Noticed recently that Miami International airport has been going to red very oftern lately, but the multiplier number is no longer displayed, I went to check it out on the rider app to find out exactly what the multiplier was and to my surprise, I found it was regular 1.0x fare, no surge pricing, even thopugh the drivers app showed red...wtf???also noticing coral gables and the beach are surging far less often than they used to, I'm guessing the 200 new drivers they are putting on the road each week is not only lenghening our time between trips, it's also getting rid of surge pricing, which is great for the rider...but not so great for us...any body else seeing red on their maps but with no multiplier number???


----------



## mp775 (Jun 26, 2014)

I think it's a new level of "pre-surge," but others have reported getting a 1.25x. https://uberpeople.net/threads/new-game-guess-the-surge.3031/


----------



## LUXYRIDE (Jul 5, 2014)

Yes, I see red with no multiplier often ; however, nowhere near where I ever am


----------



## SoBeUBER (Aug 27, 2014)

People who chase surge will never catch it...it's like a rainbow, you can always see it, but never put your hands on it...
whenever I see surge at the airport, there are 0 cars within a mile, when the first car gets close to airport, it's back to orange...chasing surge is DUMB!


----------



## UL Driver SF (Aug 29, 2014)

I wonder if it has anything to do with people saying...I do t work for less than 2x surge? Who knows. But hey...do t we all love these tit for tat games?


----------



## UberSF (Jul 30, 2014)

Oakland airport has been doing that off and on too. Think i saw 1.5 and im thinking why??? UberX can't legally do it. Ohhh wait, Uber Black can. Good for them. Get that paper boys!


----------



## Sydney Uber (Apr 15, 2014)

LUXYRIDE said:


> Yes, I see red with no multiplier often ; however, nowhere near where I ever am


How about that! Uber's vocabulary in deception grows! Some snotty-nosed programmer paints an area "Surge Red" and watches the minions rush to the other side of the city in the hope of winning a fair priced job.
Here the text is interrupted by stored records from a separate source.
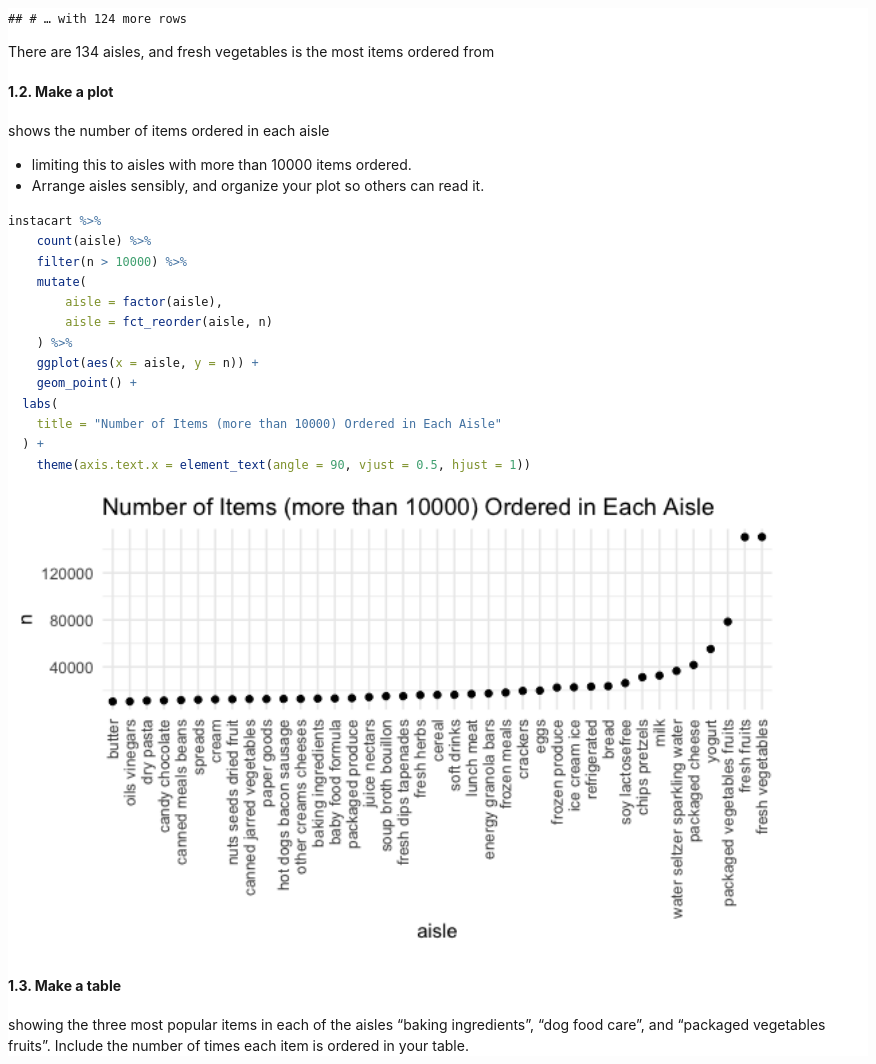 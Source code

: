     ## # … with 124 more rows

There are 134 aisles, and fresh vegetables is the most items ordered
from

#### 1.2. Make a plot

shows the number of items ordered in each aisle

  - limiting this to aisles with more than 10000 items ordered.
  - Arrange aisles sensibly, and organize your plot so others can read
    it.



``` r
instacart %>% 
    count(aisle) %>% 
    filter(n > 10000) %>% 
    mutate(
        aisle = factor(aisle),
        aisle = fct_reorder(aisle, n)
    ) %>% 
    ggplot(aes(x = aisle, y = n)) + 
    geom_point() + 
  labs(
    title = "Number of Items (more than 10000) Ordered in Each Aisle"
  ) +
    theme(axis.text.x = element_text(angle = 90, vjust = 0.5, hjust = 1))
```

<img src="p8105_hw3_yf2563_files/figure-gfm/unnamed-chunk-3-1.png" width="90%" />

#### 1.3. Make a table

showing the three most popular items in each of the aisles “baking
ingredients”, “dog food care”, and “packaged vegetables fruits”. Include
the number of times each item is ordered in your table.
No concern of the unnecessary fuel burnt (f#$k the environment! Uber is here to get rich), 
No concern for drivers added costs, wear & tear, depreciation. 
No concern of added public liability risk of drivers chasing work

Just another look at UBER'S arsenal of scrappy weapons


----------



## FAS (Aug 15, 2014)

UberSF said:


> Oakland airport has been doing that off and on too. Think i saw 1.5 and im thinking why??? UberX can't legally do it. Ohhh wait, Uber Black can. Good for them. Get that paper boys!


Hey UberSF,

I drive in SF and I was wondering if you know any places where I can get longer rides.

Lately, I've been getting lots of shorts rides without surge


----------



## UberSF (Jul 30, 2014)

Wish i could help you bro! It happens whenever. No predictions. My advice if you are looking for just airport trips, hang around hotels.


----------



## SoBeUBER (Aug 27, 2014)

UberSF said:


> Wish i could help you bro! It happens whenever. No predictions. My advice if you are looking for just airport trips, hang around hotels.
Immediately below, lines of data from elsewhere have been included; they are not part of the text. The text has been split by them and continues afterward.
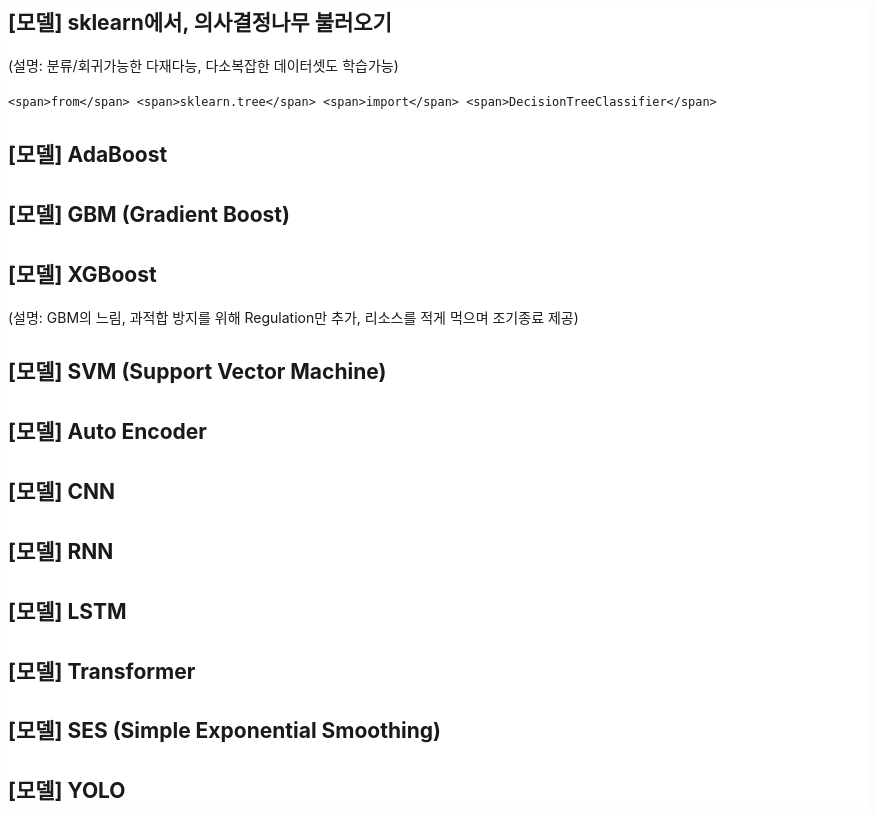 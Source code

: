 ## \[모델\] sklearn에서, 의사결정나무 불러오기[](https://lovespacewhite.github.io/#%EB%AA%A8%EB%8D%B8-sklearn%EC%97%90%EC%84%9C-%EC%9D%98%EC%82%AC%EA%B2%B0%EC%A0%95%EB%82%98%EB%AC%B4-%EB%B6%88%EB%9F%AC%EC%98%A4%EA%B8%B0)

(설명: 분류/회귀가능한 다재다능, 다소복잡한 데이터셋도 학습가능)

```
<span>from</span> <span>sklearn.tree</span> <span>import</span> <span>DecisionTreeClassifier</span>
```

## \[모델\] AdaBoost[](https://lovespacewhite.github.io/#%EB%AA%A8%EB%8D%B8-adaboost)

## \[모델\] GBM (Gradient Boost)[](https://lovespacewhite.github.io/#%EB%AA%A8%EB%8D%B8-gbm-gradient-boost)

## \[모델\] XGBoost[](https://lovespacewhite.github.io/#%EB%AA%A8%EB%8D%B8-xgboost)

(설명: GBM의 느림, 과적합 방지를 위해 Regulation만 추가, 리소스를 적게 먹으며 조기종료 제공)

## \[모델\] SVM (Support Vector Machine)[](https://lovespacewhite.github.io/#%EB%AA%A8%EB%8D%B8-svm-support-vector-machine)

## \[모델\] Auto Encoder[](https://lovespacewhite.github.io/#%EB%AA%A8%EB%8D%B8-auto-encoder)

## \[모델\] CNN[](https://lovespacewhite.github.io/#%EB%AA%A8%EB%8D%B8-cnn)

## \[모델\] RNN[](https://lovespacewhite.github.io/#%EB%AA%A8%EB%8D%B8-rnn)

## \[모델\] LSTM[](https://lovespacewhite.github.io/#%EB%AA%A8%EB%8D%B8-lstm)

## \[모델\] Transformer[](https://lovespacewhite.github.io/#%EB%AA%A8%EB%8D%B8-transformer)

## \[모델\] SES (Simple Exponential Smoothing)[](https://lovespacewhite.github.io/#%EB%AA%A8%EB%8D%B8-ses-simple-exponential-smoothing)

## \[모델\] YOLO[](https://lovespacewhite.github.io/#%EB%AA%A8%EB%8D%B8-yolo)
at the hotels look for people with suitcases...have your promo cards in hand and offer them a super chap ride to the airport...for me in South beach I'm offering a $7 ride as opposed to the $35 flat rate the cabbie charges...I get tips on more than2/3's of my trips with this strategy!


----------



## UberSF (Jul 30, 2014)

If you are getting more in tips than actual trip, you rock! Keep doing what you're doing @SoBeUBER


----------



## SoBeUBER (Aug 27, 2014)

UberSF said:


> If you are getting more in tips than actual trip, you rock! Keep doing what you're doing @SoBeUBER


no I get the full $27 for the ride...but since the passenger only gets charged 7 because he used my promo code, they tip me 3 or 5 or 10 dollars more often than not...also uber is giving me my 5$ tip for doing promotional work...
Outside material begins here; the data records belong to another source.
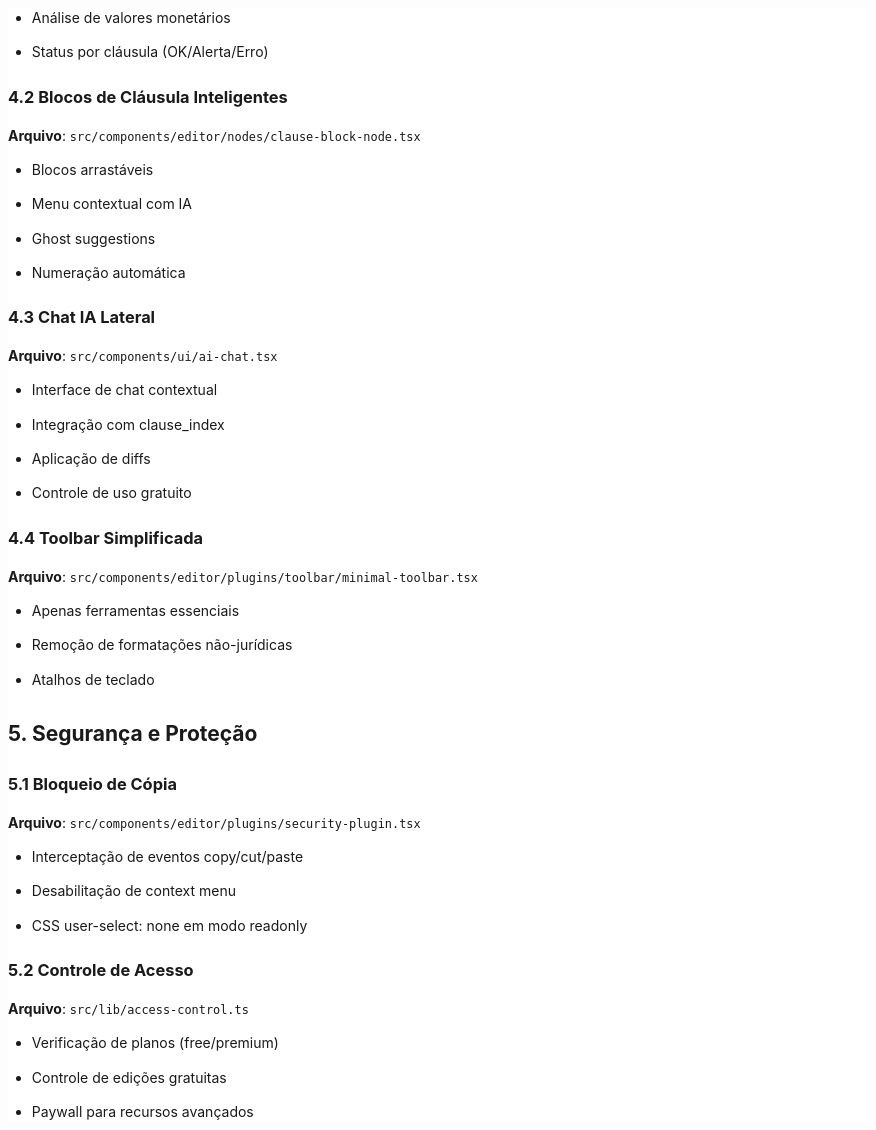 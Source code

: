 * Análise de valores monetários

* Status por cláusula (OK/Alerta/Erro)

### 4.2 Blocos de Cláusula Inteligentes

**Arquivo**: `src/components/editor/nodes/clause-block-node.tsx`

* Blocos arrastáveis

* Menu contextual com IA

* Ghost suggestions

* Numeração automática

### 4.3 Chat IA Lateral

**Arquivo**: `src/components/ui/ai-chat.tsx`

* Interface de chat contextual

* Integração com clause\_index

* Aplicação de diffs

* Controle de uso gratuito

### 4.4 Toolbar Simplificada

**Arquivo**: `src/components/editor/plugins/toolbar/minimal-toolbar.tsx`

* Apenas ferramentas essenciais

* Remoção de formatações não-jurídicas

* Atalhos de teclado

## 5. Segurança e Proteção

### 5.1 Bloqueio de Cópia

**Arquivo**: `src/components/editor/plugins/security-plugin.tsx`

* Interceptação de eventos copy/cut/paste

* Desabilitação de context menu

* CSS user-select: none em modo readonly

### 5.2 Controle de Acesso

**Arquivo**: `src/lib/access-control.ts`

* Verificação de planos (free/premium)

* Controle de edições gratuitas

* Paywall para recursos avançados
I am sick and tired of reading drivers whine like 3 year olds on here about how there are too many drivers and uber isn't giving you enough business...
*Do what I do and make your own business!!!!

Keep Calm And UBER On!!!*


----------



## UberSF (Jul 30, 2014)

That's weird. The promo code should not comply with you're ride. Should be on someone else's. Maybe i have it wrong....ahhh **** who cares. Im drinking off duty, kiss my ass. Gus you burned my mother****in house down and your goonie goo good wife needs to get the **** out! If some of you dont know where that statement is from well....you were born in the wrong time


----------



## SoBeUBER (Aug 27, 2014)

UberSF said:


> That's weird. The promo code should not comply with you're ride. Should be on someone else's. Maybe i have it wrong....ahhh **** who cares. Im drinking off duty, kiss my ass. Gus you burned my mother****in house down and your goonie goo good wife needs to get the **** out! If some of you dont know where that statement is from well....you were born in the wrong time


the promo code only works for the riders first ride...there is no rule that says the person who gave the code can't also give the trip...at least I hope not @Farlance what's your verdict on this one??


----------



## UberSF (Jul 30, 2014)

Im no Uber expert im only a client


----------



## drivingmisscrazy (Aug 12, 2014)

Orlando airport surged early last night. It said 3.0x until I zoomed in on the map then it went to 1.75x. WTF?

Surge price changes based on zoom detail level?


----------



## mp775 (Jun 26, 2014)

I've noticed that too, in both Boston and Providence.


----------